Innovative thinking:

Public service leaders require innovative thinking to face contemporary and emergent challenges such as inter-connected and diffused economic and social patterns, more complex problems/issues, blurred governance boundaries, new threat perceptions, and reduced trust in public action.

Innovative thinking is the ability to create more effective and novel solutions to persistent and new challenges, and the courage to try something new. Innovative thinking requires divergent thinking and convergent thinking and a stronger application of leadership competencies because in doing something innovative and which is different from the usual way of doing things, a person may encounter stronger resistance. But once, when innovation is implemented well, it becomes an independent and powerful force that propels the work forward.

  • Innovation tends to contain costs and maximize the relevance, efficiency, effectiveness, impact, and sustainability of “personalized” outcomes that address old and new needs in a more coordinated manner. Hence, it is an instrument that adds value to the life of people.
  • Innovation is a force that brings mobility within a stratified globe (social, economic, political, and gender inequalities) to create a more inclusive world. Innovation when disseminated effectively, is offering individuals access to opportunities that foster greater equality and an improvement in the quality of life.

Collaboration skills:

The need for public service to rely on effective collaboration within their organisation and with others in outside bodies has been steadily increasing for achieving organisational goals. Collaboration skills are essential to bring about and sustain mutually supportive working, but it is only possible if those in leadership positions understand why and how the critical barriers should be broken down. Those who wish to be truly effective in meeting goals must be able to work efficiently with both internal and external partners, who may make very different and challenging demands. 

Collaboration is to bring many different social worlds (ideas, people, and resources that would not bump into one another but could be very useful) together to focus on a shared goal.

  • Collaboration has distinct advantages over individual performance because it allows for: an effective division of labour; utilization of resources from different places and persons; the incorporation of knowledge, perspectives, and experiences from multiple sources; and enhanced creativity and quality of solutions stimulated by ideas of other group members.
  • Collaboration is crucial to increase social competency (e.g., conflict resolution, use of helping behaviours, and positive social interdependence). Social competency enables us to engage and interact effectively to make the world a better place by reducing the risk of behavioral and emotional problems.

Communication skills:

Every effort must be made to build confidence between the public administration, the citizenry at large, and the media. Individual citizens need to understand the services provided by administrations and the accountability standards being applied to civil servants. This will help to demystify the public sector while building up external respect and support for the continuing process of economic, social, and political transformation.

Communication skills are one of the most important 21st-century skills that allow us to understand and be understood by others. These skills include - communicating ideas to others effectively; actively listening in conversations; giving and receiving critical feedback; public speaking, etc. The reality of a world in rapid, constant evolution has put into perspective the strategic value of communication, especially the dissemination of information and sharing of knowledge.

  • It is communication as a deliberate intervention to affect social, political, and economic change that holds the most interesting possibilities.
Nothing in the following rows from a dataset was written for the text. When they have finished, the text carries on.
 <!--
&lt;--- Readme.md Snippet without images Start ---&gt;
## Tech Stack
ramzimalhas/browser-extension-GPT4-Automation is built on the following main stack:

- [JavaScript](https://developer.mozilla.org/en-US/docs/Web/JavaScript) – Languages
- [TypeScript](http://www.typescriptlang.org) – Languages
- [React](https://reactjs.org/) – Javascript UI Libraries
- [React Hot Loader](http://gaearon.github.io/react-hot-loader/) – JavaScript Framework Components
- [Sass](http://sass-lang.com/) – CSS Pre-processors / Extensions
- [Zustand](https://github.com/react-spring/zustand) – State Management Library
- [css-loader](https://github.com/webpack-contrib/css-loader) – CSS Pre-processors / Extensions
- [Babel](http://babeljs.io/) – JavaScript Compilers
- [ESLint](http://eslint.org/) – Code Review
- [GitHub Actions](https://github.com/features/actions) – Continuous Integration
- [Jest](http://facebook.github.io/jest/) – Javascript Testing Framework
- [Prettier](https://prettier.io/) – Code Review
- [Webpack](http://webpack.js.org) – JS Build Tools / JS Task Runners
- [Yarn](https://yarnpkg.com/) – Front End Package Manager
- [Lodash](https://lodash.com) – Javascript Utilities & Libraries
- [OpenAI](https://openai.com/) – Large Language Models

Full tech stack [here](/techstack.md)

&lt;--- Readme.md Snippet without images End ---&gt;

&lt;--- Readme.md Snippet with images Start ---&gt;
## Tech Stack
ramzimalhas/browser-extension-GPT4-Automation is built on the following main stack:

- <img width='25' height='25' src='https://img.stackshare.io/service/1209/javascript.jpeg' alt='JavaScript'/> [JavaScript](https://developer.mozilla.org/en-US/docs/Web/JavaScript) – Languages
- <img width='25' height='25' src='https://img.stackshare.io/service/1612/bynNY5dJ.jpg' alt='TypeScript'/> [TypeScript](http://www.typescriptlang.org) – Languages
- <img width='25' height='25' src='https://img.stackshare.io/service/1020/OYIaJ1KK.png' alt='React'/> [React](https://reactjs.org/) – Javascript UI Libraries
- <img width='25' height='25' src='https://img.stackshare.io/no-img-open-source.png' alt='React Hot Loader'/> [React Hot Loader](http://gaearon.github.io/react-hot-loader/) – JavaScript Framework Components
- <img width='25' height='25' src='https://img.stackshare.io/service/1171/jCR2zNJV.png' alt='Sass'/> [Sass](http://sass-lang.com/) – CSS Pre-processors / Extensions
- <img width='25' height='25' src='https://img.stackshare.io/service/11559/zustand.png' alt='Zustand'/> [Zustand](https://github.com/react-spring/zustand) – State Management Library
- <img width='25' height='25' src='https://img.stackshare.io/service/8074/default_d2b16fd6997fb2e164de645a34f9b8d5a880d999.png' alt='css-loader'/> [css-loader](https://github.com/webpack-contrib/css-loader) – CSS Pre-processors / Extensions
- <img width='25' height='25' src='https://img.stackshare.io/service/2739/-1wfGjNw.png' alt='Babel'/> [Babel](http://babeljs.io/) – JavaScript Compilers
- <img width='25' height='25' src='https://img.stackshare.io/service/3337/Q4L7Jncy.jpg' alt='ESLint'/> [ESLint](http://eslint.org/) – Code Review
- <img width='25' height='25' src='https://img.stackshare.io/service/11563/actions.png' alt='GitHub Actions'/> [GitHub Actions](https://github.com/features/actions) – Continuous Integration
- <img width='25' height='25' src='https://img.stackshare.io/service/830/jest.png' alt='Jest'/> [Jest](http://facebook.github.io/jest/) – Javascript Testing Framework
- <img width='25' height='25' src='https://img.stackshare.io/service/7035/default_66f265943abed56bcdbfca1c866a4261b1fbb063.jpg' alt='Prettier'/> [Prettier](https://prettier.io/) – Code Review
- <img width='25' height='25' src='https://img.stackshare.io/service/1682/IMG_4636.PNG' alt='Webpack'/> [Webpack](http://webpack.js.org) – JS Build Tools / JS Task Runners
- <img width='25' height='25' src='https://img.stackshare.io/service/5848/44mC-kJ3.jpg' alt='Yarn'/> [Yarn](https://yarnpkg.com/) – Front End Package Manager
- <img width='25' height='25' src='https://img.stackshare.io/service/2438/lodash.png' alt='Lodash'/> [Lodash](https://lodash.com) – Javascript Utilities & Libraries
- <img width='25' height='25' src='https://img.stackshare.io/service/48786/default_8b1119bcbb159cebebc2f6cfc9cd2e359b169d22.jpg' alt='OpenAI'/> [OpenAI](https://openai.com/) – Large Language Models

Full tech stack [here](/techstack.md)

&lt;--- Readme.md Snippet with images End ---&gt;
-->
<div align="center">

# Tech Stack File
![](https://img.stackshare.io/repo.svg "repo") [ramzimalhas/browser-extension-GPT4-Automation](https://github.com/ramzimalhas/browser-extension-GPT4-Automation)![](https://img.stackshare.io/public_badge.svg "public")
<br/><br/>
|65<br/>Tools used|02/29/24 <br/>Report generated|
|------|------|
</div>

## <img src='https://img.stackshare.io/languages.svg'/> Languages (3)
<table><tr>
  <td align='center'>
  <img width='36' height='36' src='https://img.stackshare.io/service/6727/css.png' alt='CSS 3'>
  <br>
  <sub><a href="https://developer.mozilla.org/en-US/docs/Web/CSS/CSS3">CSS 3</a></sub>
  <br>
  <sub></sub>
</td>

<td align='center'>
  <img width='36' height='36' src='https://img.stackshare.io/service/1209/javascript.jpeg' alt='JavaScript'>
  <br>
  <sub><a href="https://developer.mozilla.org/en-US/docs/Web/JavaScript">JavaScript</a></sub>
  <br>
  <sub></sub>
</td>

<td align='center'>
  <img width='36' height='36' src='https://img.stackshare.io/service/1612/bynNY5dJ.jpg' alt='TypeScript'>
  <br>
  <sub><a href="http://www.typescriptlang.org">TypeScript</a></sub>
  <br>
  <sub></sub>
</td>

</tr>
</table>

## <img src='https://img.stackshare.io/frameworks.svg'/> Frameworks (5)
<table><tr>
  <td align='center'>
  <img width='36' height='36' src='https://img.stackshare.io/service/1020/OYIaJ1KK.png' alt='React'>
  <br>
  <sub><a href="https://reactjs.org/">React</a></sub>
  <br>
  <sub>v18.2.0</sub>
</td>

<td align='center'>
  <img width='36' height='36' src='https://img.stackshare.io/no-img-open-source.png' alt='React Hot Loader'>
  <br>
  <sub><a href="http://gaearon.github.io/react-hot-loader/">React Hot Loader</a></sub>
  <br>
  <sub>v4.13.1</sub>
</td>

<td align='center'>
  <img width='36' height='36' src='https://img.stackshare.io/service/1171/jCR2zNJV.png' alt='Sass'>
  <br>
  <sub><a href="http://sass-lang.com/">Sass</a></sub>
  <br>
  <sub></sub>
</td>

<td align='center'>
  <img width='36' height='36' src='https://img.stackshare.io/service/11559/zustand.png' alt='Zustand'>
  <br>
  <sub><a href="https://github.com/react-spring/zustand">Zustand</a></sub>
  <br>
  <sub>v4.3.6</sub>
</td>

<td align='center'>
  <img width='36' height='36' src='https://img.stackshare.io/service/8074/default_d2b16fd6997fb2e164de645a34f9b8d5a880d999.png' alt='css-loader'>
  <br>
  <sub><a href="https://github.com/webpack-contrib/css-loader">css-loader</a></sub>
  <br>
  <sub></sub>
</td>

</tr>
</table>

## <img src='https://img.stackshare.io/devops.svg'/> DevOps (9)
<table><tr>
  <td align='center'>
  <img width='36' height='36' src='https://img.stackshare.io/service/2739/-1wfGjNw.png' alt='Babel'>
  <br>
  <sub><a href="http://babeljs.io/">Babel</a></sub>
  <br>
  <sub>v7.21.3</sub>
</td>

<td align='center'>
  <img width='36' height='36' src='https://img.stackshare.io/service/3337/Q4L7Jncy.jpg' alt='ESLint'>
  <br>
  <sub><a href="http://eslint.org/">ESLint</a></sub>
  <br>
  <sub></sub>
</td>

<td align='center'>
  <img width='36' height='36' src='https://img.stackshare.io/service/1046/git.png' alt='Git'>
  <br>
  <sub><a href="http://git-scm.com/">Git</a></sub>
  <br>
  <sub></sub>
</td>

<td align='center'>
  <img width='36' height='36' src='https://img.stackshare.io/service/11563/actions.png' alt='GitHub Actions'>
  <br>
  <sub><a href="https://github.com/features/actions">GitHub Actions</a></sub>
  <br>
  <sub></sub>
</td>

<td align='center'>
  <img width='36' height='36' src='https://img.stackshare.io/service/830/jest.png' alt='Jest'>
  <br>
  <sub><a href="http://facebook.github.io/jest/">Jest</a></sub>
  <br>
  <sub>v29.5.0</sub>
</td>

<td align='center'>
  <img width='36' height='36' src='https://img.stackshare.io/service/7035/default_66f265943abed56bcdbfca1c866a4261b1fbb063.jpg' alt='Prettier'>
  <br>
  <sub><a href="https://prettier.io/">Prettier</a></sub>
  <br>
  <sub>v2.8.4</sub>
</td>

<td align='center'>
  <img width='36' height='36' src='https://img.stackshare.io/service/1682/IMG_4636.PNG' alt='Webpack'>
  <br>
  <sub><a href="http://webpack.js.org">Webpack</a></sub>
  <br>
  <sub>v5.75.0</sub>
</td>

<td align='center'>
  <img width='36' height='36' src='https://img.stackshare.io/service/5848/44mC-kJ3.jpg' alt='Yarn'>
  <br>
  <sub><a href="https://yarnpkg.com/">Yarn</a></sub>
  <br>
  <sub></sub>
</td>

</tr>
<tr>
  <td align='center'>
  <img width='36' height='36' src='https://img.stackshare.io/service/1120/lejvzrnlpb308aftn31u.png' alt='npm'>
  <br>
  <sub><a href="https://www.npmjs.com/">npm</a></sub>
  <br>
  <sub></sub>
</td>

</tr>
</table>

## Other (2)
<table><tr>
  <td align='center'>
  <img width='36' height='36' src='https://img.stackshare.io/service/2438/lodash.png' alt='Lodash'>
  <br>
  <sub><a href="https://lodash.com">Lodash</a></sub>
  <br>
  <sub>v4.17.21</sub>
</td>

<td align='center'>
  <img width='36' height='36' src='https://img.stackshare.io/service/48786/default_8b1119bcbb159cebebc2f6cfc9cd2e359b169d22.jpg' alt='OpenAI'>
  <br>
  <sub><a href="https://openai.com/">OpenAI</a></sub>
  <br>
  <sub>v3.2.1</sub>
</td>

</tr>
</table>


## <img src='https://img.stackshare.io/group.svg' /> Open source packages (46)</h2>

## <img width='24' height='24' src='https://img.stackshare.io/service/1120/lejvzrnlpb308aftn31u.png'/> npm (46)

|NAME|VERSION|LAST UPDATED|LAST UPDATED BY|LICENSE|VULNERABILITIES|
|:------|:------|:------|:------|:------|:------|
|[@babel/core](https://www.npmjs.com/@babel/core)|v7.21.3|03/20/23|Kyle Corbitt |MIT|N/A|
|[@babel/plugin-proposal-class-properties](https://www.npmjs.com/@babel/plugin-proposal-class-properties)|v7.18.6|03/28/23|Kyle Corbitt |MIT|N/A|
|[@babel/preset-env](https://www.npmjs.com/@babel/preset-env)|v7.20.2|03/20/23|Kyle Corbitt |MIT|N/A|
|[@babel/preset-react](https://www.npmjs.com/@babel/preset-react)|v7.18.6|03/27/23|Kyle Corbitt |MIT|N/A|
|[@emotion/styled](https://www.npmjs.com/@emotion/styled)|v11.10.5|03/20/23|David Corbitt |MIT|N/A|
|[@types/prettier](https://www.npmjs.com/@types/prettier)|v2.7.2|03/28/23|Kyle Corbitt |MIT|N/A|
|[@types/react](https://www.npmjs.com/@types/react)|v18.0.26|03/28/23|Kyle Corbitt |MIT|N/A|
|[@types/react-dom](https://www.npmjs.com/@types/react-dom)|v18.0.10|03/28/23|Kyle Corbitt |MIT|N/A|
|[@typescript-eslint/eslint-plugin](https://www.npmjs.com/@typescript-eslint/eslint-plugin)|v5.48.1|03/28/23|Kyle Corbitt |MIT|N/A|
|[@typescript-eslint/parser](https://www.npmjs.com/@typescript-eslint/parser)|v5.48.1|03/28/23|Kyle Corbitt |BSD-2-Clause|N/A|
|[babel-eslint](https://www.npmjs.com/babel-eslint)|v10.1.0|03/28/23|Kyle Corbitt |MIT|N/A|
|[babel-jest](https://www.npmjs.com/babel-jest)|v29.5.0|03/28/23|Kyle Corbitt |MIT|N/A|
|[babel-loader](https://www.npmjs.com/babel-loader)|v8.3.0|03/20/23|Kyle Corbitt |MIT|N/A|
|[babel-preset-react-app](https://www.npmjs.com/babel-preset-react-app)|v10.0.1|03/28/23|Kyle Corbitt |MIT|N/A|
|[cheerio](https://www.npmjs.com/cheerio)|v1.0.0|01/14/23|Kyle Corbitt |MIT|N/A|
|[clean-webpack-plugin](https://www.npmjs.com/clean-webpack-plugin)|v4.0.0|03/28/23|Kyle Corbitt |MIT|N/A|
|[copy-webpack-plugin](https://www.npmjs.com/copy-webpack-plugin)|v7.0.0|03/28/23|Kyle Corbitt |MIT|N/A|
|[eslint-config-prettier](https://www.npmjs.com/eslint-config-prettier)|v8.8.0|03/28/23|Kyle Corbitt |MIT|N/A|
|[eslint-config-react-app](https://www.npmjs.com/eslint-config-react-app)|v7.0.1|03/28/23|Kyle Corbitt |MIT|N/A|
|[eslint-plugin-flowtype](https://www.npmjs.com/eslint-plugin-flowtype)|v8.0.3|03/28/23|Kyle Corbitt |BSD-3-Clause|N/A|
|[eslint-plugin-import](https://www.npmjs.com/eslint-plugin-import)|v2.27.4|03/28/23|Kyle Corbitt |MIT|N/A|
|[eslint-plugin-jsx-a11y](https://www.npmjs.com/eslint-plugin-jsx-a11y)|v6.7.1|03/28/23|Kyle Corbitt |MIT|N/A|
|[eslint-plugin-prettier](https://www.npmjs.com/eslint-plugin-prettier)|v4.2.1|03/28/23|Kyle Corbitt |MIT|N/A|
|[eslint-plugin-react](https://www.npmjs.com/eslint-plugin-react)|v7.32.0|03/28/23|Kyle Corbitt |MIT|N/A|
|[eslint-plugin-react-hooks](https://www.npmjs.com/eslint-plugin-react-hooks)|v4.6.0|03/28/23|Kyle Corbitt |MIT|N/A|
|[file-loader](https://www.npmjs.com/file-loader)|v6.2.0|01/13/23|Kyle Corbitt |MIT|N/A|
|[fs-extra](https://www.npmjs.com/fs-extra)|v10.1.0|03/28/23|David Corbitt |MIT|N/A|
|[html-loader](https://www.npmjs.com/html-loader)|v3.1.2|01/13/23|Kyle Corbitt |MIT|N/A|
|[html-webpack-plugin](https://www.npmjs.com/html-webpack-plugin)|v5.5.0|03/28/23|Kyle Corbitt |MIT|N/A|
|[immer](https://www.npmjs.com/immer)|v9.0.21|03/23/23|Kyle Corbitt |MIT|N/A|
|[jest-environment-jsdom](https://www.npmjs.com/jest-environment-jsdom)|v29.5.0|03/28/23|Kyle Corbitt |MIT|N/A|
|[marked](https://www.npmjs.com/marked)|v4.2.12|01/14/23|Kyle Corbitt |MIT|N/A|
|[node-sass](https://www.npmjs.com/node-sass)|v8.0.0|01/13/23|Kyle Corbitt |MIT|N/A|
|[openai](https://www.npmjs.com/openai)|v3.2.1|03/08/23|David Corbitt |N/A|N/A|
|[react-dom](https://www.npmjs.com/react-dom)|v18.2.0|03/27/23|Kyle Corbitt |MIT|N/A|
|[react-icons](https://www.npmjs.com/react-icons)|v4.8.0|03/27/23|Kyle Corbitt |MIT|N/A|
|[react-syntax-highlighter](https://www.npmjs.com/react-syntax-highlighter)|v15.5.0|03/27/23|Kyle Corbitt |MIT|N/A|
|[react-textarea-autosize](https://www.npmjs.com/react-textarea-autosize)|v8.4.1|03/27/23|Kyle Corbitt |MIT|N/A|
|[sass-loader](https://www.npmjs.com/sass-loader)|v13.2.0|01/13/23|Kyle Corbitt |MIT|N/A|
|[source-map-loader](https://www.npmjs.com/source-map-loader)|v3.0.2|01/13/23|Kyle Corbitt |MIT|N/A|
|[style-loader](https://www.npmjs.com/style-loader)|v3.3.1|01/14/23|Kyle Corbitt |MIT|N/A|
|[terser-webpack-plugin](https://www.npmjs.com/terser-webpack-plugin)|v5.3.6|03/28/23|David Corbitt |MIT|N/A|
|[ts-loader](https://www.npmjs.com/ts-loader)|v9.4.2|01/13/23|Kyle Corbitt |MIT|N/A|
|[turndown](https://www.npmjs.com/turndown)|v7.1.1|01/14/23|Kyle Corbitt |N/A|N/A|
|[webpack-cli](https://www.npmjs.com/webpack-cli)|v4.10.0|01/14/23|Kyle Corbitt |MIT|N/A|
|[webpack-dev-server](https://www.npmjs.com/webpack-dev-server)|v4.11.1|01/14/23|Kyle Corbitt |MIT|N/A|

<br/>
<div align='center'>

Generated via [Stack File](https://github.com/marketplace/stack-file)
Communication can reveal people's underlying attitudes and traditional wisdom, help people to adapt their views and to acquire new knowledge and skills, and spread new social, political, and economic messages to large audiences.
  • Communication is central to broader empowerment practices through which people are able to arrive at their understanding of issues, consider and discuss ideas, negotiate, and engage in public debates at community and national levels.

How Higher-order skills are tested in the civil services examination?

Civil servants create, protect and positively impact public value. However, there is a growing concern that the context and conditions (i.e. 21st-century) in which the public sector operates are quickly changing, suggesting that public value can’t continue to be created in the same way as in the past. Today, civil servants are needed who have the leading skills of the 21st-century (Higher-order skills) to address increasingly complex problems/issues in increasingly pluralistic societies using new tools available to the government.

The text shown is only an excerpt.